Bargaining Agent Profile

In our continuing series of bargaining agent profiles, we introduce Milt Isaacs, President of the Association of Canadian Financial Officers. The ACFO represents NAV CANADA employees who work in the area of financial administration.

Could you please describe your membership demographics?

We have about 3,800 members across Canada, 57 per cent of whom are female and the average age is 39. We used to have about 80 per cent of our members located in Ottawa, but now it’s more like 60 per cent, reflecting an increased requirement for Financial Officers to support programs in the regions.

Your NAV CANADA membership is quite small – about 20 people. As these are your only members employed outside the public service, do you bargain separately for this group?

Yes, we bargain separately for our NAV CANADA members. And for Financial Officers across the government departments, we bargain as one unit.

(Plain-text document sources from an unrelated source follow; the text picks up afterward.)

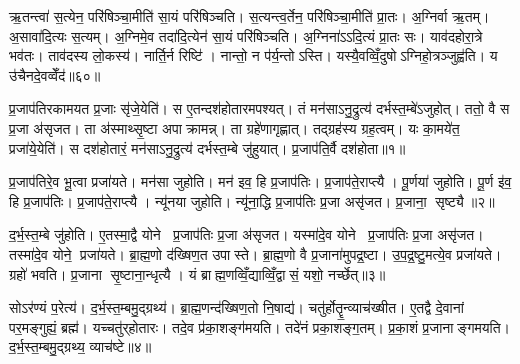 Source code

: ऋ॒तन्त्वा॑ स॒त्येन॒ परि॑षिञ्चा॒मीति॑ सा॒यं परि॑षिञ्चति। स॒त्यन्त्व॒र्तेन॒ परि॑षिञ्चा॒मीति॑ प्रा॒तः। अ॒ग्निर्वा ऋ॒तम्। अ॒सावा॑दि॒त्यः स॒त्यम्। अ॒ग्निमे॒व तदा॑दि॒त्येन॑ सा॒यं परि॑षिञ्चति। अ॒ग्निना॑ऽऽदि॒त्यं प्रा॒तः सः। याव॑दहोरा॒त्रे भव॑तः। ताव॑दस्य लो॒कस्य॑। नार्ति॒र्न रिष्टि॑। नान्तो॒ न प॑र्य॒न्तोऽस्ति। यस्यै॒वव्विँ॒दुषोऽग्निहो॒त्रञ्जुह्व॑ति। य उ॑चैनदे॒वव्वेँद॑॥६०॥



\clearpage
{}
\setcounter{anuvakam}{0}
प्र॒जाप॑तिरकामयत प्र॒जाः सृ॑जे॒येति॑। स ए॒तन्दश॑होतारमपश्यत्। तं मन॑साऽनु॒द्रुत्य॑ दर्भस्त॒म्बे॑ऽजुहोत्। ततो॒ वै स प्र॒जा अ॑सृजत। ता अ॑स्माथ्सृ॒ष्टा अपाक्रामन्न्। ता ग्रहे॑णागृह्णात्। तद्ग्रह॑स्य ग्रह॒त्वम्। यः का॒मये॑त॒ प्रजा॑ये॒येति॑। स दश॑होतारं॒ मन॑साऽनु॒द्रुत्य॑ दर्भस्त॒म्बे जु॑हुयात्। प्र॒जाप॑ति॒र्वै दश॑होता॥१॥

प्र॒जाप॑तिरे॒व भू॒त्वा प्रजा॑यते। मन॑सा जुहोति। मन॑ इव॒ हि प्र॒जाप॑तिः। प्र॒जाप॑ते॒राप्त्यै। पू॒र्णया॑ जुहोति। पू॒र्ण इ॑व॒ हि प्र॒जाप॑तिः। प्र॒जाप॑ते॒राप्त्यै। न्यू॑नया जुहोति। न्यू॑ना॒द्धि प्र॒जाप॑तिः प्र॒जा असृ॑जत। प्र॒जाना॒ सृष्ट्यै॥२॥

द॒र्भ॒स्त॒म्बे जु॑होति। ए॒तस्मा॒द्वै योने प्र॒जाप॑तिः प्र॒जा अ॑सृजत। यस्मा॑दे॒व योने प्र॒जाप॑तिः प्र॒जा असृ॑जत। तस्मा॑दे॒व योने॒ प्रजा॑यते। ब्रा॒ह्म॒णो द॑ख्षिण॒त उपास्ते। ब्रा॒ह्म॒णो वै प्र॒जाना॑मुपद्र॒ष्टा। उ॒प॒द्र॒ष्टु॒मत्ये॒व प्रजा॑यते। ग्रहो॑ भवति। प्र॒जाना सृ॒ष्टाना॒न्धृत्यै। यं ब्राह्म॒णव्विँ॒द्याव्विँ॒द्वासं॒ यशो॒ नर्च्छेत्॥३॥

सोऽर॑ण्यं प॒रेत्य॑। द॒र्भ॒स्त॒म्बमु॒द्ग्रथ्य॑। ब्रा॒ह्म॒णन्द॑ख्षिण॒तो नि॒षाद्य॑। चतु॑र्होतॄ॒न्व्याच॑ख्षीत। ए॒तद्वै दे॒वानां पर॒मङ्गुह्यं॒ ब्रह्म॑। यच्चतु॑र्‌होतारः। तदे॒व प्र॑का॒शङ्ग॑मयति। तदे॑नं प्रका॒शङ्ग॒तम्। प्र॒का॒शं प्र॒जानाङ्गमयति। द॒र्भ॒स्त॒म्बमु॒द्ग्रथ्य॒ व्याच॑ष्टे॥४॥

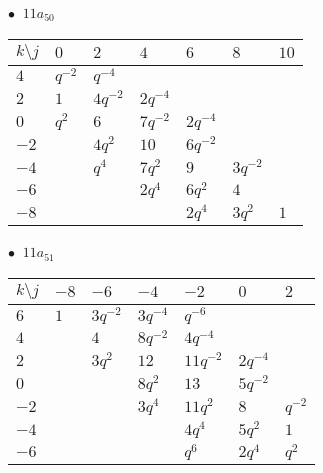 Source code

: \begin{minipage}{\linewidth}
$\bullet\ $ $11a_{50}$ \vspace{0.5em} \\
\begin{tabular}{l|llllll}
$k \setminus j$ & $0$ & $2$ & $4$ & $6$ & $8$ & $10$ \\
\hline
$4$ & $q^{-2}$ & $q^{-4}$ &  &  &  &  \\
$2$ & $1$ & $4q^{-2}$ & $2q^{-4}$ &  &  &  \\
$0$ & $q^{2}$ & $6$ & $7q^{-2}$ & $2q^{-4}$ &  &  \\
$-2$ &  & $4q^{2}$ & $10$ & $6q^{-2}$ &  &  \\
$-4$ &  & $q^{4}$ & $7q^{2}$ & $9$ & $3q^{-2}$ &  \\
$-6$ &  &  & $2q^{4}$ & $6q^{2}$ & $4$ &  \\
$-8$ &  &  &  & $2q^{4}$ & $3q^{2}$ & $1$ \\
\end{tabular}
\vspace{2em}
\end{minipage}
%
\begin{minipage}{\linewidth}
$\bullet\ $ $11a_{51}$ \vspace{0.5em} \\
\begin{tabular}{l|llllll}
$k \setminus j$ & $-8$ & $-6$ & $-4$ & $-2$ & $0$ & $2$ \\
\hline
$6$ & $1$ & $3q^{-2}$ & $3q^{-4}$ & $q^{-6}$ &  &  \\
$4$ &  & $4$ & $8q^{-2}$ & $4q^{-4}$ &  &  \\
$2$ &  & $3q^{2}$ & $12$ & $11q^{-2}$ & $2q^{-4}$ &  \\
$0$ &  &  & $8q^{2}$ & $13$ & $5q^{-2}$ &  \\
$-2$ &  &  & $3q^{4}$ & $11q^{2}$ & $8$ & $q^{-2}$ \\
$-4$ &  &  &  & $4q^{4}$ & $5q^{2}$ & $1$ \\
$-6$ &  &  &  & $q^{6}$ & $2q^{4}$ & $q^{2}$ \\
\end{tabular}
\vspace{2em}
\end{minipage}
%
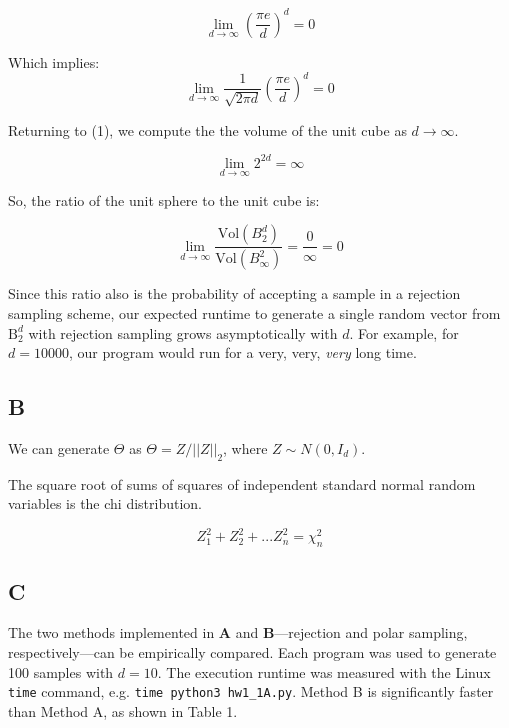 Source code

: \documentclass{article}
\begin{document}
\begin{equation}
\lim_{d \to \infty} \left( \frac{\pi e}{d} \right)^d = 0
\end{equation}

Which implies:
\begin{equation}
\lim_{d \to \infty} \frac{1}{\sqrt{2\pi d}} \left( \frac{\pi e}{d} \right)^d = 0
\end{equation}

Returning to (1), we compute the the volume of the unit cube as $d \to \infty$.

\begin{equation}
\lim_{d \to \infty} 2^{2d} = \infty
\end{equation}

So, the ratio of the unit sphere to the unit cube is:

\begin{equation}
\lim_{d \to \infty} \frac{\mathrm{Vol}(B^d_2)}{\mathrm{Vol}(B^2_\infty)} =
\frac{0}{\infty} = 0
\end{equation}

Since this ratio also is the probability of accepting a sample in a rejection sampling
scheme, our expected runtime to generate a single random vector from $\mathrm{B}^d_2$ with
rejection sampling grows asymptotically with $d$. For example, for $d=10000$, our
program would run for a very, very, \textit{very} long time. 

\subsection*{B}
We can generate $\Theta$ as $\Theta = Z / ||Z||_2$, where $Z \sim N(0, I_d)$.

\smallskip

The square root of sums of squares of independent standard normal random
variables is the chi distribution. 

\begin{equation}
	Z^2_1 + Z^2_2 + ... Z^2_n = \chi^2_n
\end{equation}

\subsection*{C}

The two methods implemented in \textbf{A} and \textbf{B}---rejection and polar
sampling, respectively---can be empirically
compared. Each program was used to generate 100 samples with $d=10$. The
execution runtime was measured with the Linux \texttt{time} command, e.g.
\texttt{time python3 hw1\_1A.py}. Method B is significantly faster than Method
A, as shown in Table 1.
\end{document}
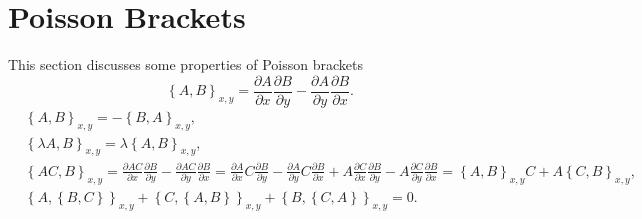 \documentclass[a4paper]{article}
\begin{document}
\section{Poisson Brackets}
This section discusses some properties of Poisson brackets
\begin{equation}
\left\{ A,B\right\}_{x,y}=\frac{\partial A}{\partial x}\frac{\partial B}{\partial y}-\frac{\partial A}{\partial y}\frac{\partial B}{\partial x}.
\end{equation}
\begin{equation}
\begin{split}
&\left\{ A,B\right\}_{x,y}=-\left\{ B,A\right\}_{x,y},\\
&\left\{ \lambda A,B\right\}_{x,y}=\lambda\left\{ A,B\right\}_{x,y},\\
&\left\{AC,B\right\}_{x,y}=\frac{\partial AC}{\partial x}\frac{\partial B}{\partial y}-\frac{\partial AC}{\partial y}\frac{\partial B}{\partial x}=\frac{\partial A}{\partial x}C\frac{\partial B}{\partial y}-\frac{\partial A}{\partial y}C\frac{\partial B}{\partial x}+A\frac{\partial C}{\partial x}\frac{\partial B}{\partial y}-A\frac{\partial C}{\partial y}\frac{\partial B}{\partial x}=\left\{A,B\right\}_{x,y}C+A\left\{C,B\right\}_{x,y},\\
&\left\{ A,\left\{B,C\right\}\right\}_{x,y}+\left\{ C,\left\{A,B\right\}\right\}_{x,y}+\left\{ B,\left\{C,A\right\}\right\}_{x,y}=0.
\end{split}
\end{equation}
\end{document}
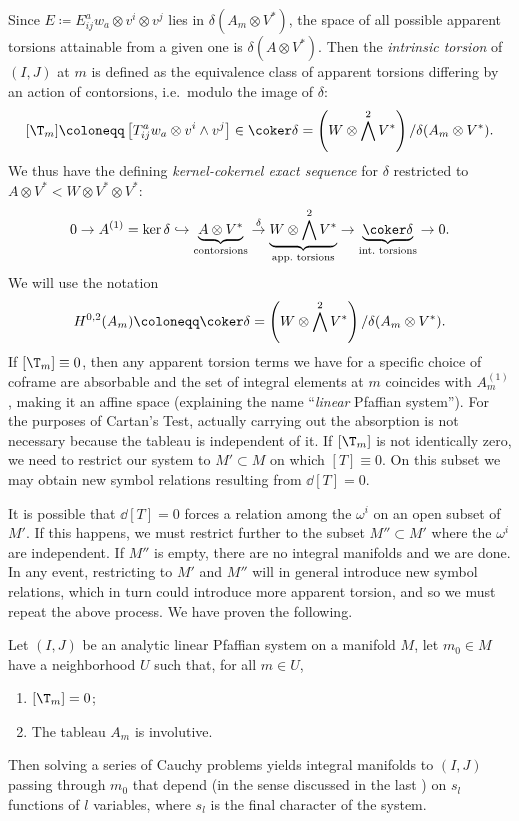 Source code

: Since $E\coloneqq E^a_{ij}w_a\otimes v^i\otimes v^j$ lies in $\delta(A_m\otimes V^\ast)$, the space of all possible apparent torsions attainable from a given one is $\delta(A\otimes V^\ast)$. Then the \emph{intrinsic torsion} of $(I,J)$ at $m$ is defined as the equivalence class of apparent torsions differing by an action of contorsions, i.e.\ modulo the image of $\delta$:
\[[\T_m]\coloneqq \left[T^a_{ij}w_a\otimes v^i\wedge v^j\right]\in \coker\delta =\left(W\otimes \bigwedge^2 V^\ast\right)\slash \delta(A_m\otimes V^\ast).\]
We thus have the defining \emph{kernel-cokernel exact sequence} for $\delta$ restricted to $A\otimes V^\ast<W\otimes V^\ast\otimes V^\ast$:
\[0\to A^{(1)}=\ker\delta \hookrightarrow \underbrace{A\otimes V^\ast}_{\text{contorsions}}\overset{\delta}{\to}\underbrace{W\otimes\bigwedge^2 V^\ast}_{\text{app.\ torsions}}\to \underbrace{\coker\delta}_{\text{int.\ torsions}}\to 0.\]
We will use the notation 
\[H^{0,2}(A_m)\coloneqq \coker\delta=\left(W\otimes \bigwedge^2V^\ast\right)\slash \delta(A_m\otimes V^\ast).\]
If $[\T_m]\equiv 0$, then any apparent torsion terms we have for a specific choice of coframe are absorbable and the set of integral elements at $m$ coincides with $A^{(1)}_m$, making it an affine space (explaining the name ``\emph{linear} Pfaffian system''). For the purposes of Cartan's Test, actually carrying out the absorption is not necessary because the tableau is independent of it. If $[\T_m]$ is not identically zero, we need to restrict our system to $M'\subset M$ on which $[T]\equiv 0$. On this subset we may obtain new symbol relations resulting from $\dd [T]=0$.

It is possible that $\dd[T]=0$ forces a relation among the $\omega^i$ on an open subset of $M'$. If this happens, we must restrict further to the subset $M''\subset M'$ where the $\omega^i$ are independent. If $M''$ is empty, there are no integral manifolds and we are done. In any event, restricting to $M'$ and $M''$ will in general introduce new symbol relations, which in turn could introduce more apparent torsion, and so we must repeat the above process. We have proven the following.

\begin{thm}\label{thm 6.5.6 Ivey}
    Let $(I,J)$ be an analytic linear Pfaffian system on a manifold $M$, let $m_0\in M$ have a neighborhood $U$ such that, for all $m\in U$,
    \begin{enumerate}
        \item $[\T_m]=0$;
        \item The tableau $A_m$ is involutive.
    \end{enumerate}
    Then solving a series of Cauchy problems yields integral manifolds to $(I,J)$ passing through $m_0$ that depend (in the sense discussed in the last \subsect) on $s_l$ functions of $l$ variables, where $s_l$ is the final character of the system.
\end{thm}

So, we have two separate collective agreements – one for public service employees and one for NAV CANADA.

Who serves as the chief liaison with the NAV CANADA membership?

Dan Larose, our Executive Director, and Scott Chamberlain, one of Labour Relations Advisors, who’s also a lawyer, are on the NAV CANADA Joint Council. Their relationship with NAV CANADA predates my arrival as President in 2005. So for continuity’s sake, and because of the good working relationship they have established with NAV CANADA, we decided not to change things. They keep me informed on a regular basis.

How are the NAV CANADA members different?

In terms of collective bargaining, their interests are about the same: salary, career advancement and development, being well treated and respected for the job they perform.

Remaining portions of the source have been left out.